Southern Baptist Convention President JD Greear wiped tears from his face on the last day of the meeting Wednesday as dozens of self-identifying abuse victims stood up during a prayer asking for forgiveness for protecting institutions over survivors.

“Give us courage to make changes that genuine repentance requires,” prayed Greear, who became president last year and immediately prioritized sexual abuse, launched an advisory group on the topic and shaping the meeting agenda.

But the final measures fell short for to some and many worried about the pace of progress.

Advocates, including Woodson, had called for SBC leaders to receive mandatory training about sex abuse issues and for a clergy sex offender database to keep predators from moving from church to church. Greear himself had backed studying the creation of a database and had also recommended incorporating screening and background checks for its trustee nominees.

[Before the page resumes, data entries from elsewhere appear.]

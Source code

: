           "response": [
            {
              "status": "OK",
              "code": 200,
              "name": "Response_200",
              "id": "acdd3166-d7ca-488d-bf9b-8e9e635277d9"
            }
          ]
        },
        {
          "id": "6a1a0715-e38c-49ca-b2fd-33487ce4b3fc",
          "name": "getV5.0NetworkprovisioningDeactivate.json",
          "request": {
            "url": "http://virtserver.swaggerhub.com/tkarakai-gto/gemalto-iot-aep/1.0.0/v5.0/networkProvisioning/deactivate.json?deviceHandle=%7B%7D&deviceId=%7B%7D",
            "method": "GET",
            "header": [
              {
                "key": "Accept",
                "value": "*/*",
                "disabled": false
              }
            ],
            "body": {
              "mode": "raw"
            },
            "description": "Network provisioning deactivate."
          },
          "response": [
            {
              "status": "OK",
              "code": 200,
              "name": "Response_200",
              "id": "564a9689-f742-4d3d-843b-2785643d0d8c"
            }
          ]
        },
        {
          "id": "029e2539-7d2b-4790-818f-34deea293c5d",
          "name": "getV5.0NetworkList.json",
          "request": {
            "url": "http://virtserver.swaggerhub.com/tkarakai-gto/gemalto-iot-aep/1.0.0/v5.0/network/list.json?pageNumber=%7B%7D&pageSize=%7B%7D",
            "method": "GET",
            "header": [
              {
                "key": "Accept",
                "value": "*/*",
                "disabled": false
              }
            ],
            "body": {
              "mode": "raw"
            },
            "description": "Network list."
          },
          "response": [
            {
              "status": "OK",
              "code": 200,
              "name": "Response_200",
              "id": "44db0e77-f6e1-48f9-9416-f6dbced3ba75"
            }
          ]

But while they can have considerable influence, SBC presidents serve for one-year terms with a maximum of two consecutive terms and have limited authority to act on their own. None of those measures was included in the resolutions, and previous consideration of such an offenders’ database in the past was knocked down in deference to individual churches’ “autonomy.”

Southern Baptist leaders have taken on the issue of clergy sex abuse the same week that U.S. Catholic bishops are discussing their own response to the huge crisis around the problem in their own faith during a meeting in Baltimore. After Southern Baptists passed their final resolution, some insiders likened the Convention’s tackling of the problem to steering a massive ship — something not unlike the problem before Catholics. Change could take years they said, and perseverance will be required.

The question is whether the leadership is going to be stubbornly persistent and doesn’t move on to other issues,” said Boz Tchividjian, a grandson of evangelist Billy Graham and a longtime advocate for sex abuse victims.

He called the SBC’s actions this week “hopeful first steps” but said it’s unclear how the changes will come to permeate the full range of Southern Baptist churches, which include small rural churches and massive megachurches.

The SBC challenge is, in some ways, opposite that of the Catholic Church: Unlike the pope and massive hierarchy governing and sometimes thwarting action in the Catholic Church, the Southern Baptist Convention is decentralized, with no hierarchy or overarching leadership. Individual churches are autonomous, so “disfellowship,” or removal from the convention ranks, is the primary internal enforcement mechanism.

The Convention’s constitution already allows for severing ties with churches that have female pastors, and this week’s vote is the first step toward including the mishandling of sex abuse complaints. Southern Baptists will have to vote again next year to finalize the amendment.

On Wednesday, an amendment was put forward to put sex abuse survivor Susan Codone on the “credentials” committee, which will also review racism or other issues that call a church’s relationship with the SBC into question. But that amendment failed.

Mike Stone, who is chairman of the Southern Baptist Executive Committee and was abused as a child, opposed the addition of Codone in place of another member. He explained that the person in his position serves as a member of the committee, and at this time he can be considered a representative survivor on the committee.

Mary DeMuth, a messenger from a Southern Baptist church in Dallas, called the vote disappointing because Codone’s story of abuse at the hands of two Southern Baptist pastors was so well received earlier this week. DeMuth, who has said that she was abused when she was five by Boy Scout leaders and has written on the issue, said she believes, with the votes, that best practices are starting to be implemented.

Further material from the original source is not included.